Il pareggio di bilancio diventa una “regola d’oro”: accettando il nuovo Patto, i 25 paesi hanno accettato di inserire l’obbligo dell’equilibrio dei conti nelle Costituzioni nazionali o in leggi equivalenti e si sono impegnati a fare scattare sanzioni “semi-automatiche” in caso di violazione. I paesi che hanno un debito superiore al tetto fissato da Maastricht del 60% sul Pil si sono impegnati, inoltre, a un piano di rientro pari a 1/20 l’anno, tenendo però conto – come chiesto dall’Italia – dei fattori attenuanti previsti dal pacchetto di disposizioni sulla nuova governance economica.
Quella della crescita è una questione da risolvere una volta per tutte. Da mesi prendiamo atto fiduciosi dell’imminenza di misure che vadano a offrire un importante incentivo alla crescita economica europea. Mai però si è passati ad azioni concrete. Eppure all’interno dei governi dei paesi membri vi sono alcuni tra i migliori economisti del mondo. Non posso credere quindi che sia la mancanza di illuminazioni o l’incompetenza a bloccare la nostra azione per la crescita.
È il momento di tirare fuori le idee. La strategia europea per la crescita è contenuta in quei riferimenti dei risultati del Consiglio che rimandano – come è giusto – alle proposte che farà la Commissione europea. È giusto sostenere la Commissione in questo compito. In questo senso, però, occorre innovare il processo decisionale, aprendo in maniera totale al contenuto delle commissioni parlamentari. Avremmo non solo più trasparenza, ma anche più efficacia.
La nota più amara scaturita dal Consiglio è il fatto che l’accordo sia stato firmato da 25 Stati membri e non da 26, come era stato previsto da tutti. Non ci possiamo permettere un progetto di integrazione europea che perde paesi membri a ogni giro di boa. Perché la conseguenza di questa impostazione sarebbe non una più forte e più politica Europa dei paesi sopravvissuti, ma sarebbe il tramonto, nelle nostre opinioni pubbliche, della persuasività dell’idea stessa di Europa.
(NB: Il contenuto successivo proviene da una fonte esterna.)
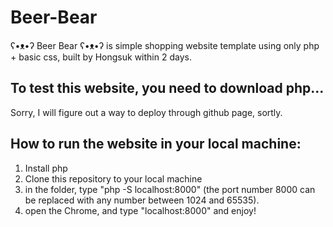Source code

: # Beer-Bear
ʕ•ᴥ•ʔ Beer Bear ʕ•ᴥ•ʔ is simple shopping website template using only php + basic css, built by Hongsuk within 2 days.

## To test this website, you need to download php... 
Sorry, I will figure out a way to deploy through github page, sortly.

## How to run the website in your local machine:
1) Install php
2) Clone this repository to your local machine
3) in the folder, type "php -S localhost:8000" (the port number 8000 can be replaced with any number between 1024 and 65535).
4) open the Chrome, and type "localhost:8000" and enjoy!
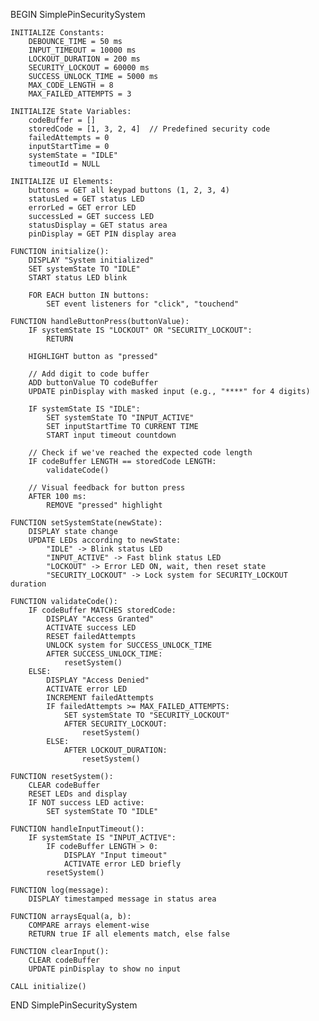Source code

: BEGIN SimplePinSecuritySystem

    INITIALIZE Constants:
        DEBOUNCE_TIME = 50 ms
        INPUT_TIMEOUT = 10000 ms
        LOCKOUT_DURATION = 200 ms
        SECURITY_LOCKOUT = 60000 ms
        SUCCESS_UNLOCK_TIME = 5000 ms
        MAX_CODE_LENGTH = 8
        MAX_FAILED_ATTEMPTS = 3

    INITIALIZE State Variables:
        codeBuffer = []
        storedCode = [1, 3, 2, 4]  // Predefined security code
        failedAttempts = 0
        inputStartTime = 0
        systemState = "IDLE"
        timeoutId = NULL

    INITIALIZE UI Elements:
        buttons = GET all keypad buttons (1, 2, 3, 4)
        statusLed = GET status LED
        errorLed = GET error LED
        successLed = GET success LED
        statusDisplay = GET status area
        pinDisplay = GET PIN display area

    FUNCTION initialize():
        DISPLAY "System initialized"
        SET systemState TO "IDLE"
        START status LED blink

        FOR EACH button IN buttons:
            SET event listeners for "click", "touchend"

    FUNCTION handleButtonPress(buttonValue):
        IF systemState IS "LOCKOUT" OR "SECURITY_LOCKOUT":
            RETURN

        HIGHLIGHT button as "pressed"
        
        // Add digit to code buffer
        ADD buttonValue TO codeBuffer
        UPDATE pinDisplay with masked input (e.g., "****" for 4 digits)
        
        IF systemState IS "IDLE":
            SET systemState TO "INPUT_ACTIVE"
            SET inputStartTime TO CURRENT TIME
            START input timeout countdown
        
        // Check if we've reached the expected code length
        IF codeBuffer LENGTH == storedCode LENGTH:
            validateCode()
        
        // Visual feedback for button press
        AFTER 100 ms:
            REMOVE "pressed" highlight

    FUNCTION setSystemState(newState):
        DISPLAY state change
        UPDATE LEDs according to newState:
            "IDLE" -> Blink status LED
            "INPUT_ACTIVE" -> Fast blink status LED
            "LOCKOUT" -> Error LED ON, wait, then reset state
            "SECURITY_LOCKOUT" -> Lock system for SECURITY_LOCKOUT duration

    FUNCTION validateCode():
        IF codeBuffer MATCHES storedCode:
            DISPLAY "Access Granted"
            ACTIVATE success LED
            RESET failedAttempts
            UNLOCK system for SUCCESS_UNLOCK_TIME
            AFTER SUCCESS_UNLOCK_TIME:
                resetSystem()
        ELSE:
            DISPLAY "Access Denied"
            ACTIVATE error LED
            INCREMENT failedAttempts
            IF failedAttempts >= MAX_FAILED_ATTEMPTS:
                SET systemState TO "SECURITY_LOCKOUT"
                AFTER SECURITY_LOCKOUT:
                    resetSystem()
            ELSE:
                AFTER LOCKOUT_DURATION:
                    resetSystem()

    FUNCTION resetSystem():
        CLEAR codeBuffer
        RESET LEDs and display
        IF NOT success LED active:
            SET systemState TO "IDLE"

    FUNCTION handleInputTimeout():
        IF systemState IS "INPUT_ACTIVE":
            IF codeBuffer LENGTH > 0:
                DISPLAY "Input timeout"
                ACTIVATE error LED briefly
            resetSystem()

    FUNCTION log(message):
        DISPLAY timestamped message in status area

    FUNCTION arraysEqual(a, b):
        COMPARE arrays element-wise
        RETURN true IF all elements match, else false

    FUNCTION clearInput():
        CLEAR codeBuffer
        UPDATE pinDisplay to show no input

    CALL initialize()

END SimplePinSecuritySystem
Lo sviluppo e la crescita globale si possono ottenere solo con la crescita comune nello sviluppo complessivo dell’Unione europea per superare appunto i protezionismi e le particolarità nazionali.
È un rischio molto grave quello a cui andiamo incontro. Francia, Italia e Germania devono farsi carico di questo momento e attuare una moral suasion continua. Dobbiamo nello stesso tempo avere la capacità di non escludere coloro i quali volontariamente si mettono ai margini.Sono ancora troppe le spinte nazionaliste in Europa, sono ancora in troppi coloro i quali dimenticano che 65 anni di pace e sviluppo per l’Europa sono l’eccezione e non la regola della nostra storia. Oggi è necessario farlo percepire a chi tra i capi di governo è tentato di rincorrere più il consenso di un’opinione pubblica incerta che non la sensatezza e la bellezza del progetto europeo.
La crisi economica deve favorire quella solidarietà tra i Paesi che sarebbe più che mai necessaria per mettere alla prova il ruolo positivo dell’Unità europea. Non possiamo consentire che la crisi faccia trionfare l’egoismo e resusciti antichi nazionalismi, come quello del Regno Unito, che ha scelto l’isolamento rinunciando al suo ruolo naturale in Europa. Non possiamo consentire agli altri Stati di approfittare della situazione per ritornare a un meno impegnativo e superato metodo intergovernativo.